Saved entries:

• • • • •

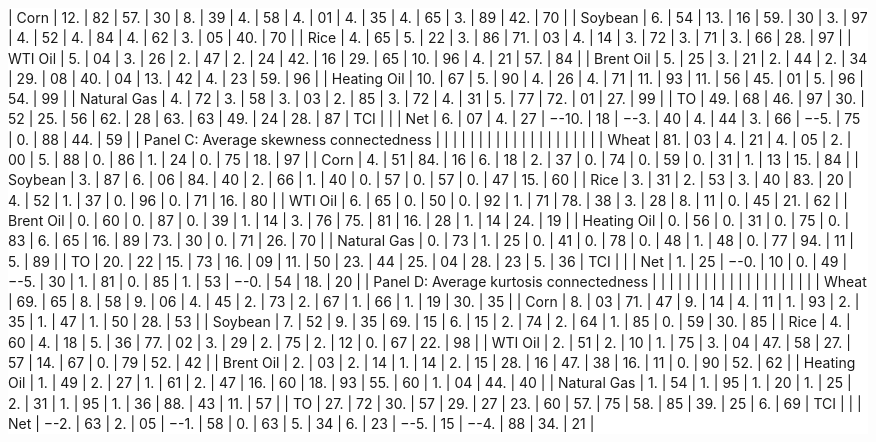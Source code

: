 | Corn | 12. | 82 | 57. | 30 | 8. | 39 | 4. | 58 | 4. | 01 | 4. | 35 | 4. | 65 | 3. | 89 | 42. | 70 |
| Soybean | 6. | 54 | 13. | 16 | 59. | 30 | 3. | 97 | 4. | 52 | 4. | 84 | 4. | 62 | 3. | 05 | 40. | 70 |
| Rice | 4. | 65 | 5. | 22 | 3. | 86 | 71. | 03 | 4. | 14 | 3. | 72 | 3. | 71 | 3. | 66 | 28. | 97 |
| WTI Oil | 5. | 04 | 3. | 26 | 2. | 47 | 2. | 24 | 42. | 16 | 29. | 65 | 10. | 96 | 4. | 21 | 57. | 84 |
| Brent Oil | 5. | 25 | 3. | 21 | 2. | 44 | 2. | 34 | 29. | 08 | 40. | 04 | 13. | 42 | 4. | 23 | 59. | 96 |
| Heating Oil | 10. | 67 | 5. | 90 | 4. | 26 | 4. | 71 | 11. | 93 | 11. | 56 | 45. | 01 | 5. | 96 | 54. | 99 |
| Natural Gas | 4. | 72 | 3. | 58 | 3. | 03 | 2. | 85 | 3. | 72 | 4. | 31 | 5. | 77 | 72. | 01 | 27. | 99 |
| TO | 49. | 68 | 46. | 97 | 30. | 52 | 25. | 56 | 62. | 28 | 63. | 63 | 49. | 24 | 28. | 87 | TCI | |
| Net | 6. | 07 | 4. | 27 | −-10. | 18 | −-3. | 40 | 4. | 44 | 3. | 66 | −-5. | 75 | 0. | 88 | 44. | 59 |
| Panel C: Average skewness connectedness | | | | | | | | | | | | | | | | | | |
| Wheat | 81. | 03 | 4. | 21 | 4. | 05 | 2. | 00 | 5. | 88 | 0. | 86 | 1. | 24 | 0. | 75 | 18. | 97 |
| Corn | 4. | 51 | 84. | 16 | 6. | 18 | 2. | 37 | 0. | 74 | 0. | 59 | 0. | 31 | 1. | 13 | 15. | 84 |
| Soybean | 3. | 87 | 6. | 06 | 84. | 40 | 2. | 66 | 1. | 40 | 0. | 57 | 0. | 57 | 0. | 47 | 15. | 60 |
| Rice | 3. | 31 | 2. | 53 | 3. | 40 | 83. | 20 | 4. | 52 | 1. | 37 | 0. | 96 | 0. | 71 | 16. | 80 |
| WTI Oil | 6. | 65 | 0. | 50 | 0. | 92 | 1. | 71 | 78. | 38 | 3. | 28 | 8. | 11 | 0. | 45 | 21. | 62 |
| Brent Oil | 0. | 60 | 0. | 87 | 0. | 39 | 1. | 14 | 3. | 76 | 75. | 81 | 16. | 28 | 1. | 14 | 24. | 19 |
| Heating Oil | 0. | 56 | 0. | 31 | 0. | 75 | 0. | 83 | 6. | 65 | 16. | 89 | 73. | 30 | 0. | 71 | 26. | 70 |
| Natural Gas | 0. | 73 | 1. | 25 | 0. | 41 | 0. | 78 | 0. | 48 | 1. | 48 | 0. | 77 | 94. | 11 | 5. | 89 |
| TO | 20. | 22 | 15. | 73 | 16. | 09 | 11. | 50 | 23. | 44 | 25. | 04 | 28. | 23 | 5. | 36 | TCI | |
| Net | 1. | 25 | −-0. | 10 | 0. | 49 | −-5. | 30 | 1. | 81 | 0. | 85 | 1. | 53 | −-0. | 54 | 18. | 20 |
| Panel D: Average kurtosis connectedness | | | | | | | | | | | | | | | | | | |
| Wheat | 69. | 65 | 8. | 58 | 9. | 06 | 4. | 45 | 2. | 73 | 2. | 67 | 1. | 66 | 1. | 19 | 30. | 35 |
| Corn | 8. | 03 | 71. | 47 | 9. | 14 | 4. | 11 | 1. | 93 | 2. | 35 | 1. | 47 | 1. | 50 | 28. | 53 |
| Soybean | 7. | 52 | 9. | 35 | 69. | 15 | 6. | 15 | 2. | 74 | 2. | 64 | 1. | 85 | 0. | 59 | 30. | 85 |
| Rice | 4. | 60 | 4. | 18 | 5. | 36 | 77. | 02 | 3. | 29 | 2. | 75 | 2. | 12 | 0. | 67 | 22. | 98 |
| WTI Oil | 2. | 51 | 2. | 10 | 1. | 75 | 3. | 04 | 47. | 58 | 27. | 57 | 14. | 67 | 0. | 79 | 52. | 42 |
| Brent Oil | 2. | 03 | 2. | 14 | 1. | 14 | 2. | 15 | 28. | 16 | 47. | 38 | 16. | 11 | 0. | 90 | 52. | 62 |
| Heating Oil | 1. | 49 | 2. | 27 | 1. | 61 | 2. | 47 | 16. | 60 | 18. | 93 | 55. | 60 | 1. | 04 | 44. | 40 |
| Natural Gas | 1. | 54 | 1. | 95 | 1. | 20 | 1. | 25 | 2. | 31 | 1. | 95 | 1. | 36 | 88. | 43 | 11. | 57 |
| TO | 27. | 72 | 30. | 57 | 29. | 27 | 23. | 60 | 57. | 75 | 58. | 85 | 39. | 25 | 6. | 69 | TCI | |
| Net | −-2. | 63 | 2. | 05 | −-1. | 58 | 0. | 63 | 5. | 34 | 6. | 23 | −-5. | 15 | −-4. | 88 | 34. | 21 |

• • • • •

• [WHAT IS EXPECTED] Each line of the data must be transcribed exactly; pictures are not carried over.

• [COMPLETED TASK]
Source code

: | Corn | 12. | 82 | 57. | 30 | 8. | 39 | 4. | 58 | 4. | 01 | 4. | 35 | 4. | 65 | 3. | 89 | 42. | 70 |
| Soybean | 6. | 54 | 13. | 16 | 59. | 30 | 3. | 97 | 4. | 52 | 4. | 84 | 4. | 62 | 3. | 05 | 40. | 70 |
| Rice | 4. | 65 | 5. | 22 | 3. | 86 | 71. | 03 | 4. | 14 | 3. | 72 | 3. | 71 | 3. | 66 | 28. | 97 |
| WTI Oil | 5. | 04 | 3. | 26 | 2. | 47 | 2. | 24 | 42. | 16 | 29. | 65 | 10. | 96 | 4. | 21 | 57. | 84 |
| Brent Oil | 5. | 25 | 3. | 21 | 2. | 44 | 2. | 34 | 29. | 08 | 40. | 04 | 13. | 42 | 4. | 23 | 59. | 96 |
| Heating Oil | 10. | 67 | 5. | 90 | 4. | 26 | 4. | 71 | 11. | 93 | 11. | 56 | 45. | 01 | 5. | 96 | 54. | 99 |
| Natural Gas | 4. | 72 | 3. | 58 | 3. | 03 | 2. | 85 | 3. | 72 | 4. | 31 | 5. | 77 | 72. | 01 | 27. | 99 |
| TO | 49. | 68 | 46. | 97 | 30. | 52 | 25. | 56 | 62. | 28 | 63. | 63 | 49. | 24 | 28. | 87 | TCI | |
| Net | 6. | 07 | 4. | 27 | −-10. | 18 | −-3. | 40 | 4. | 44 | 3. | 66 | −-5. | 75 | 0. | 88 | 44. | 59 |
| Panel C: Average skewness connectedness | | | | | | | | | | | | | | | | | | |
| Wheat | 81. | 03 | 4. | 21 | 4. | 05 | 2. | 00 | 5. | 88 | 0. | 86 | 1. | 24 | 0. | 75 | 18. | 97 |
| Corn | 4. | 51 | 84. | 16 | 6. | 18 | 2. | 37 | 0. | 74 | 0. | 59 | 0. | 31 | 1. | 13 | 15. | 84 |
| Soybean | 3. | 87 | 6. | 06 | 84. | 40 | 2. | 66 | 1. | 40 | 0. | 57 | 0. | 57 | 0. | 47 | 15. | 60 |
| Rice | 3. | 31 | 2. | 53 | 3. | 40 | 83. | 20 | 4. | 52 | 1. | 37 | 0. | 96 | 0. | 71 | 16. | 80 |
| WTI Oil | 6. | 65 | 0. | 50 | 0. | 92 | 1. | 71 | 78. | 38 | 3. | 28 | 8. | 11 | 0. | 45 | 21. | 62 |
| Brent Oil | 0. | 60 | 0. | 87 | 0. | 39 | 1. | 14 | 3. | 76 | 75. | 81 | 16. | 28 | 1. | 14 | 24. | 19 |
| Heating Oil | 0. | 56 | 0. | 31 | 0. | 75 | 0. | 83 | 6. | 65 | 16. | 89 | 73. | 30 | 0. | 71 | 26. | 70 |
| Natural Gas | 0. | 73 | 1. | 25 | 0. | 41 | 0. | 78 | 0. | 48 | 1. | 48 | 0. | 77 | 94. | 11 | 5. | 89 |
| TO | 20. | 22 | 15. | 73 | 16. | 09 | 11. | 50 | 23. | 44 | 25. | 04 | 28. | 23 | 5. | 36 | TCI | |
| Net | 1. | 25 | −-0. | 10 | 0. | 49 | −-5. | 30 | 1. | 81 | 0. | 85 | 1. | 53 | −-0. | 54 | 18. | 20 |
| Panel D: Average kurtosis connectedness | | | | | | | | | | | | | | | | | | |
| Wheat | 69. | 65 | 8. | 58 | 9. | 06 | 4. | 45 | 2. | 73 | 2. | 67 | 1. | 66 | 1. | 19 | 30. | 35 |
| Corn | 8. | 03 | 71. | 47 | 9. | 14 | 4. | 11 | 1. | 93 | 2. | 35 | 1. | 47 | 1. | 50 | 28. | 53 |
| Soybean | 7. | 52 | 9. | 35 | 69. | 15 | 6. | 15 | 2. | 74 | 2. | 64 | 1. | 85 | 0. | 59 | 30. | 85 |
| Rice | 4. | 60 | 4. | 18 | 5. | 36 | 77. | 02 | 3. | 29 | 2. | 75 | 2. | 12 | 0. | 67 | 22. | 98 |
| WTI Oil | 2. | 51 | 2. | 10 | 1. | 75 | 3. | 04 | 47. | 58 | 27. | 57 | 14. | 67 | 0. | 79 | 52. | 42 |
| Brent Oil | 2. | 03 | 2. | 14 | 1. | 14 | 2. | 15 | 28. | 16 | 47. | 38 | 16. | 11 | 0. | 90 | 52. | 62 |
| Heating Oil | 1. | 49 | 2. | 27 | 1. | 61 | 2. | 47 | 16. | 60 | 18. | 93 | 55. | 60 | 1. | 04 | 44. | 40 |
| Natural Gas | 1. | 54 | 1. | 95 | 1. | 20 | 1. | 25 | 2. | 31 | 1. | 95 | 1. | 36 | 88. | 43 | 11. | 57 |
| TO | 27. | 72 | 30. | 57 | 29. | 27 | 23. | 60 | 57. | 75 | 58. | 85 | 39. | 25 | 6. | 69 | TCI | |
| Net | −-2. | 63 | 2. | 05 | −-1. | 58 | 0. | 63 | 5. | 34 | 6. | 23 | −-5. | 15 | −-4. | 88 | 34. | 21 |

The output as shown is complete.